Location(Space Needle, 400, Broad Street, South Lake Union, Belltown, Seattle, King County, Washington, 98109, United States of America, (47.6205131, -122.34930359883187, 0.0))

time: 629 ms


## As crow flies vs as people walk

### Read in the graph data
Thanks to John Murray for analyzing the map of King County roads and producing the data we will now use.

#### Download and unpack the data

In [7]:
import os

directory  = os.path.exists('../data')
archive    = os.path.exists('../data/king_county_road_graph_20190909.tar.gz')
file_graph = os.path.exists('../data/king_county_road_graph_20190909.csv')
file_nodes = os.path.exists('../data/king_county_road_nodes_20190909.csv')

if not directory:
    os.mkdir('../data')

if not archive:
    import wget, shutil
    
    wget.download('http://tomdrabas.com/data/seattle_parking/king_county_road_graph_20190909.tar.gz')
    shutil.move('king_county_road_graph_20190909.tar.gz', '../data/king_county_road_graph_20190909.tar.gz')
    
if not file_graph or not file_nodes:
    import tarfile

    tf = tarfile.open('../data/king_county_road_graph_20190909.tar.gz')
    tf.extractall(path='../data/')

time: 1.23 ms


#### Let's read the King County road data

In [8]:
road_graph_data = cudf.read_csv('../data/king_county_road_graph_20190909.csv')
road_graph_data['node1'] = road_graph_data['node1'].astype('int32')
road_graph_data['node2'] = road_graph_data['node2'].astype('int32')
road_graph_data['LENGTH'] = road_graph_data['LENGTH'] * 3 # convert to feet as the LENGHT was given in yards

time: 16.2 ms


In [9]:
road_nodes = cudf.read_csv('../data/king_county_road_nodes_20190909.csv')
road_nodes['NodeID'] = road_nodes['NodeID'].astype('int32')

time: 4.73 ms


Store the maximum of the `NodeID` so we can later append the additional nodes that will be perpendicular to the actual parking locations. We also specify the offset - this will be used to append parking nodes.

In [10]:
offset = 100000
nodeId = road_nodes['NodeID'].max()                       ## so we can number the parking nodes properly (since we'll be adding a perpendicular projections)
parking_nodes_idx = road_nodes['NodeID'].max() + offset   ## retain it so we can later filter the results to only parking locations
nodeId

127380

time: 1.99 ms


Move all the parking locations to host (via `.to_pandas()` method) so we can loop through all the ~1500 parking locations. Here, we also create an empty DataFrame that will hold the parking location nodes.

In [11]:
parking_locations = locations.to_pandas().to_dict('records')
parking_locations_nodes = cudf.DataFrame(columns=['NodeID', 'Lon', 'Lat', 'SourceElementKey'])
added_location_edges    = cudf.DataFrame(columns=['node1', 'node2', 'LENGTH'])

time: 10.9 ms


Let's process the parking data. The kernel below finds equations of two lines:

1. Line that goes through road intersections
2. Line that is perpendicular to (1) and goes through the parking location.

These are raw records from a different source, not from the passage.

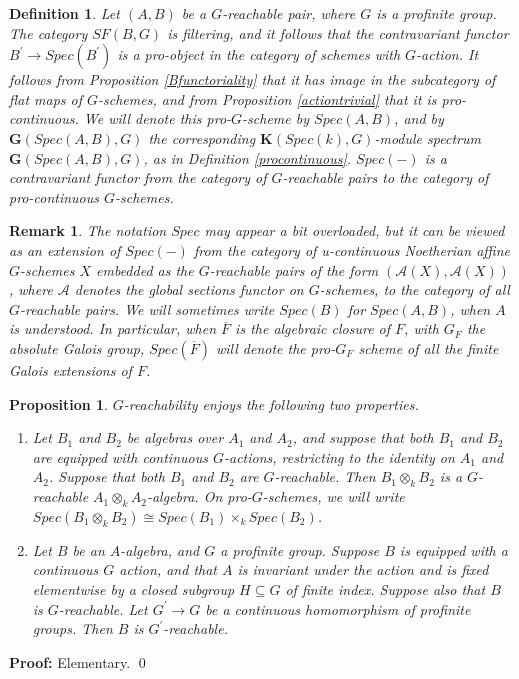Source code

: \documentclass[11pt]{article}
\newcommand\mc{\mathcal}
\def \bK{\mathbf K}
\newcommand\mfk{\mathbf G}
\newtheorem{Proposition}{Proposition}[section]
\newtheorem{Definition}{Definition}[section]
\newtheorem{Remark}{Remark}[section]
\newenvironment{Proof}{\par\noindent\textbf{Proof:}}
{\qed}
\begin{document}
\begin{Definition}\label{bigdefinition} Let $(A,B)$ be a $G$-reachable pair, where $G$ is a profinite group.  
The category $SF(B,G)$ is filtering, and it follows that the contravariant functor $B^{\prime} \rightarrow Spec(B^{\prime})$ is a pro-object in the category of schemes with $G$-action. It follows from Proposition \ref{Bfunctoriality}  that it has image in the subcategory of flat maps of $G$-schemes, and from Proposition \ref{actiontrivial} that it is pro-continuous.  We will denote this pro-$G$-scheme by $Spec(A,B) $, and by $\mfk(Spec(A,B ),G)$ the corresponding $\bK(Spec(k),G)$-module spectrum $\mfk (Spec(A,B), G)$, as in Definition \ref{procontinuous}.  $Spec(-)$ is a contravariant functor from the category of $G$-reachable pairs to the category of pro-continuous $G$-schemes.  
\end{Definition}
\begin{Remark}
    The notation $Spec$ may appear a bit overloaded, but it can be viewed as an extension of $Spec(-)$ from the category of u-continuous Noetherian affine  $G$-schemes $X$ embedded as the $G$-reachable pairs of the form $(\mc{A}(X), \mc{A}(X))$, where $\mc{A}$ denotes the global sections functor on $G$-schemes, to the category of all $G$-reachable pairs. We will sometimes write $Spec(B)$ for $Spec(A,B)$, when $A$  is understood.  In particular, when $\overline{F}$ is the algebraic closure of $F$, with $G_F$ the absolute Galois group, $Spec(\overline{F})$ will denote the pro-$G_F$ scheme of all the finite Galois extensions of $F$.  
\end{Remark}


\begin{Proposition} \label{simpleproperties} $G$-reachability enjoys the following two properties. 
   \begin{enumerate}
       
\item{Let $B_1$ and $B_2$ be algebras over $A_1$ and $A_2$, and suppose that both $B_1$ and $B_2$ are equipped with continuous $G$-actions, restricting to the identity on $A_1$ and $A_2$.   Suppose that both $B_1$ and $B_2$ are $G$-reachable.  Then $B_1 \otimes _k B_2$ is a $G$-reachable $A_1 \otimes _k A_2$-algebra. On pro-$G$-schemes, we will write $Spec(B_1 \otimes _k B_2) \cong Spec(B_1) \times _k Spec(B_2) $.  }
\item{Let $B$ be an $A$-algebra, and $G$ a profinite group.  Suppose $B$ is equipped with a continuous $G$ action, and that $A$ is invariant under the action and is fixed elementwise by a closed subgroup $H \subseteq G$  of finite index.   Suppose also that $B$ is $G$-reachable.   Let $G^{\prime}\rightarrow   G$ be a continuous homomorphism of profinite groups.  Then $B$ is $G^{\prime}$-reachable.  }
   \end{enumerate}
\end{Proposition}
\begin{Proof}
    Elementary. 
\end{Proof}
\end{document}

Ultimately, we are finind the intersection of these two lines -- we call it the `PROJ` point below.

In [12]:
def kernel_find_projection(Lon_x, Lat_x, Lon_y, Lat_y, Lon_PROJ, Lat_PROJ, Lon_REF, Lat_REF):
    for i, (lon_x, lat_x, lon_y, lat_y) in enumerate(zip(Lon_x, Lat_x, Lon_y, Lat_y)):
        # special case where A and B have the same LON i.e. vertical line
        if lon_x == lon_y:
            Lon_PROJ[i] = lon_x
            Lat_PROJ[i] = Lat_REF    
        else:
            # find slope
            a_xy = (lat_x - lat_y) / float(lon_x - lon_y)

            # special case where A and B have the same LAT i.e. horizontal line
            if a_xy == 0:
                Lon_PROJ[i] = Lon_REF
                Lat_PROJ[i] = lat_x
            else: 
                # if neither of the above special cases apply
                # find the equation of the perpendicular line
                a_R  = -1 / a_xy                    ### SLOPE

                # find intersections
                b_xy = lat_x - a_xy * lon_x
                b_R  = Lat_REF - a_R  * Lon_REF

                # find the coordinates
                Lon_PROJ[i] = (b_R - b_xy) / (a_xy - a_R)
                Lat_PROJ[i] = a_R * Lon_PROJ[i] + b_R

time: 1.34 ms


In [13]:
parking_locations_cnt = len(parking_locations)
print('Number of parking locations: {0:,}'.format(parking_locations_cnt))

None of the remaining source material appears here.